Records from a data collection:
++++++

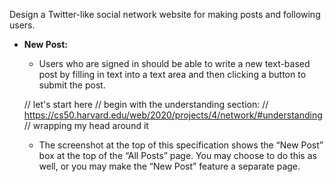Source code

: Design a Twitter-like social network website for making posts and following users.

* **New Post:** 
    - Users who are signed in should be able to write a new text-based post by filling in text into a text area and then clicking a button to submit the post. 
    
    // let's start here
    // begin with the understanding section:
    // https://cs50.harvard.edu/web/2020/projects/4/network/#understanding
    // wrapping my head around it

    - The screenshot at the top of this specification shows the “New Post” box at the top of the “All Posts” page. You may choose to do this as well, or you may make the “New Post” feature a separate page.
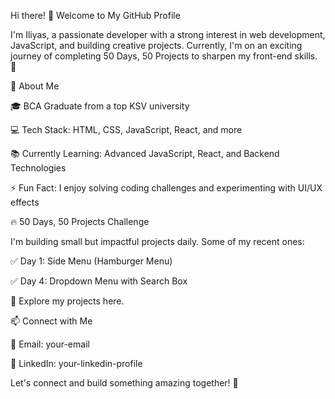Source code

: Hi there! 👋 Welcome to My GitHub Profile

I'm Iliyas, a passionate developer with a strong interest in web development, JavaScript, and building creative projects. Currently, I'm on an exciting journey of completing 50 Days, 50 Projects to sharpen my front-end skills. 🚀

📌 About Me

🎓 BCA Graduate from a top KSV university

💻 Tech Stack: HTML, CSS, JavaScript, React, and more

📚 Currently Learning: Advanced JavaScript, React, and Backend Technologies

⚡ Fun Fact: I enjoy solving coding challenges and experimenting with UI/UX effects

🔥 50 Days, 50 Projects Challenge

I'm building small but impactful projects daily. Some of my recent ones:

✅ Day 1: Side Menu (Hamburger Menu)

✅ Day 4: Dropdown Menu with Search Box


🔗 Explore my projects here.

📫 Connect with Me

📩 Email: your-email

💼 LinkedIn: your-linkedin-profile

Let's connect and build something amazing together! 🚀

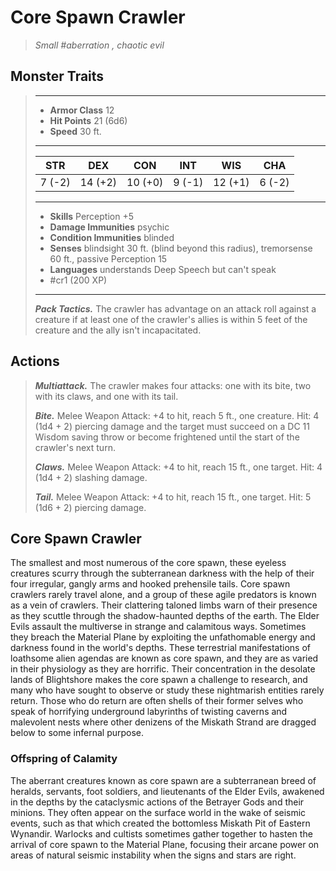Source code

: # Core Spawn Crawler
>*Small #aberration , chaotic evil*
## Monster Traits
>___
>- **Armor Class** 12
>- **Hit Points** 21 (6d6)
>- **Speed** 30 ft.
>___
>|STR|DEX|CON|INT|WIS|CHA|
>|:---:|:---:|:---:|:---:|:---:|:---:|
>|7 (-2)|14 (+2)|10 (+0)|9 (-1)|12 (+1)|6 (-2)|
>___
>- **Skills** Perception +5
>- **Damage Immunities** psychic
>- **Condition Immunities** blinded
>- **Senses** blindsight 30 ft. (blind beyond this radius), tremorsense 60 ft., passive Perception 15
>- **Languages** understands Deep Speech but can't speak
>- #cr1 (200 XP)
>___
>***Pack Tactics.*** The crawler has advantage on an attack roll against a creature if at least one of the crawler's allies is within 5 feet of the creature and the ally isn't incapacitated.  
>
## Actions
>***Multiattack.*** The crawler makes four attacks: one with its bite, two with its claws, and one with its tail.  
>
>***Bite.*** Melee Weapon Attack: +4 to hit, reach 5 ft., one creature. Hit: 4 (1d4 + 2) piercing damage and the target must succeed on a DC 11 Wisdom saving throw or become frightened until the start of the crawler's next turn.  
>
>***Claws.*** Melee Weapon Attack: +4 to hit, reach 15 ft., one target. Hit: 4 (1d4 + 2) slashing damage.  
>
>***Tail.*** Melee Weapon Attack: +4 to hit, reach 15 ft., one target. Hit: 5 (1d6 + 2) piercing damage.
## Core Spawn Crawler
The smallest and most numerous of the core spawn, these eyeless creatures scurry through the subterranean darkness with the help of their four irregular, gangly arms and hooked prehensile tails. Core spawn crawlers rarely travel alone, and a group of these agile predators is known as a vein of crawlers. Their clattering taloned limbs warn of their presence as they scuttle through the shadow-haunted depths of the earth.
The Elder Evils assault the multiverse in strange and calamitous ways. Sometimes they breach the Material Plane by exploiting the unfathomable energy and darkness found in the world's depths. These terrestrial manifestations of loathsome alien agendas are known as core spawn, and they are as varied in their physiology as they are horrific.
Their concentration in the desolate lands of Blightshore makes the core spawn a challenge to research, and many who have sought to observe or study these nightmarish entities rarely return. Those who do return are often shells of their former selves who speak of horrifying underground labyrinths of twisting caverns and malevolent nests where other denizens of the Miskath Strand are dragged below to some infernal purpose.
### Offspring of Calamity
The aberrant creatures known as core spawn are a subterranean breed of heralds, servants, foot soldiers, and lieutenants of the Elder Evils, awakened in the depths by the cataclysmic actions of the Betrayer Gods and their minions. They often appear on the surface world in the wake of seismic events, such as that which created the bottomless Miskath Pit of Eastern Wynandir. Warlocks and cultists sometimes gather together to hasten the arrival of core spawn to the Material Plane, focusing their arcane power on areas of natural seismic instability when the signs and stars are right.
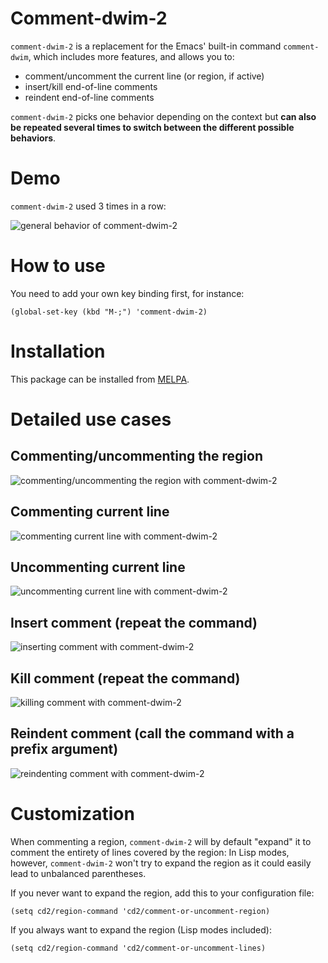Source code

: # Comment-dwim-2

`comment-dwim-2` is a replacement for the Emacs' built-in command `comment-dwim`, which includes more features, and allows you to:

* comment/uncomment the current line (or region, if active)
* insert/kill end-of-line comments
* reindent end-of-line comments

`comment-dwim-2` picks one behavior depending on the context but **can also be repeated several times to switch between the different possible behaviors**.

# Demo

`comment-dwim-2` used 3 times in a row:

![general behavior of comment-dwim-2](http://remyferre.github.io/images/cd2-general.gif)

# How to use

You need to add your own key binding first, for instance:

    (global-set-key (kbd "M-;") 'comment-dwim-2)

# Installation

This package can be installed from [MELPA](http://melpa.org/#/).

# Detailed use cases

## Commenting/uncommenting the region

![commenting/uncommenting the region with comment-dwim-2](http://remyferre.github.io/images/cd2-region.gif)

## Commenting current line

![commenting current line with comment-dwim-2](http://remyferre.github.io/images/cd2-comment.gif)

## Uncommenting current line

![uncommenting current line with comment-dwim-2](http://remyferre.github.io/images/cd2-uncomment.gif)

## Insert comment (repeat the command)

![inserting comment with comment-dwim-2](http://remyferre.github.io/images/cd2-insert-comment.gif)

## Kill comment (repeat the command)

![killing comment with comment-dwim-2](http://remyferre.github.io/images/cd2-kill-comment.gif)

## Reindent comment (call the command with a prefix argument)

![reindenting comment with comment-dwim-2](http://remyferre.github.io/images/cd2-reindent-comment.gif)

# Customization

When commenting a region, `comment-dwim-2` will by default "expand" it to comment the entirety of lines covered by the region:
In Lisp modes, however, `comment-dwim-2` won't try to expand the region as it could easily lead to unbalanced parentheses.

If you never want to expand the region, add this to your configuration file:

	(setq cd2/region-command 'cd2/comment-or-uncomment-region)

If you always want to expand the region (Lisp modes included):

	(setq cd2/region-command 'cd2/comment-or-uncomment-lines)
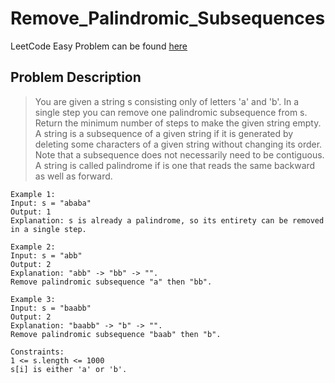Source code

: # Remove_Palindromic_Subsequences

LeetCode Easy Problem can be found [here](https://leetcode.com/problems/remove-palindromic-subsequences/)

## Problem Description

> You are given a string s consisting only of letters 'a' and 'b'. In a single step you can remove one palindromic subsequence from s.
Return the minimum number of steps to make the given string empty.
A string is a subsequence of a given string if it is generated by deleting some characters of a given string without changing its order. Note that a subsequence does not necessarily need to be contiguous.
A string is called palindrome if is one that reads the same backward as well as forward.


    Example 1:
    Input: s = "ababa"
    Output: 1
    Explanation: s is already a palindrome, so its entirety can be removed in a single step.

    Example 2:
    Input: s = "abb"
    Output: 2
    Explanation: "abb" -> "bb" -> "".
    Remove palindromic subsequence "a" then "bb".

    Example 3:
    Input: s = "baabb"
    Output: 2
    Explanation: "baabb" -> "b" -> "".
    Remove palindromic subsequence "baab" then "b".

    Constraints:
    1 <= s.length <= 1000
    s[i] is either 'a' or 'b'.


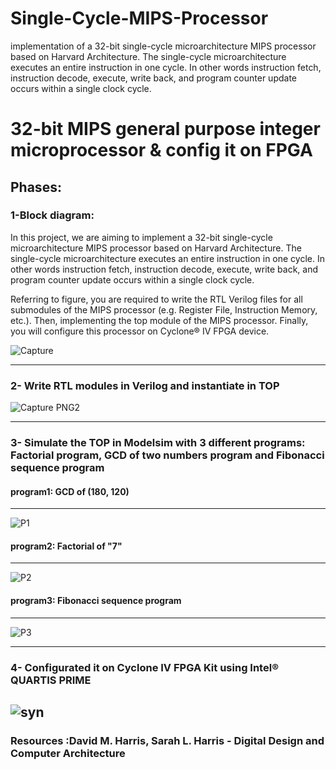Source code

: # Single-Cycle-MIPS-Processor
implementation of a 32-bit single-cycle microarchitecture  MIPS processor based on Harvard Architecture. The single-cycle microarchitecture executes an  entire instruction in one cycle. In other words instruction fetch, instruction decode, execute,  write back, and program counter update occurs within a single clock cycle.
# 32-bit MIPS general purpose integer microprocessor & config it on FPGA


## Phases:

### 1-Block diagram:
In this project, we are aiming to implement a 32-bit single-cycle microarchitecture MIPS processor based on Harvard Architecture. The single-cycle microarchitecture
executes an entire instruction in one cycle. In other words instruction fetch, instruction decode, execute, write back, and program counter update occurs within a single clock cycle. 

Referring to figure, you are required to write the RTL Verilog files for all submodules of the MIPS processor (e.g. Register File, Instruction Memory, etc.). Then, implementing the top module of the MIPS processor. Finally, you will configure this processor 
on Cyclone® IV FPGA device. 



![Capture](https://user-images.githubusercontent.com/111699435/185966751-9ae2e551-192a-43e7-bf02-d0751df9fa58.PNG)

-------------------------------------------------------------------------------


### 2- Write RTL modules in Verilog and instantiate in TOP


![Capture PNG2](https://user-images.githubusercontent.com/111699435/185965849-344c1115-ab37-4acc-98bf-b4beb9dde493.PNG)

----------------------------------------------------------------------

### 3- Simulate the TOP in Modelsim with 3 different programs: Factorial program, GCD of two numbers program and Fibonacci sequence program


#### program1: GCD of (180, 120)

--------------------------------------------------

![P1](https://user-images.githubusercontent.com/57576607/187049864-f360a926-5f60-48db-8faf-71d2dc0e4218.PNG)

#### program2:  Factorial of "7"
--------------------------------------------------


![P2](https://user-images.githubusercontent.com/57576607/187049905-a6b3056f-2a7c-4db4-b8e3-6c251f4c0afc.PNG)


#### program3:  Fibonacci sequence program

--------------------------------------------------
![P3](https://user-images.githubusercontent.com/57576607/187049900-1b815575-4a91-4682-b615-20140fb9bc4c.jpeg)

-----------------------------------------------------------------------------





### 4- Configurated it on Cyclone IV FPGA Kit using Intel® QUARTIS PRIME

![syn](https://user-images.githubusercontent.com/111699435/185966450-d8a35f5e-755c-45b7-8e74-4b7af9e922be.PNG)
----------------------------------------------------------


### Resources :David M. Harris, Sarah L. Harris - Digital Design and Computer Architecture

++++++

→ **Prompt**:
Work out how many lines of the records contain the word "expand". Give that number and nothing more.

→ **Answer space**:
4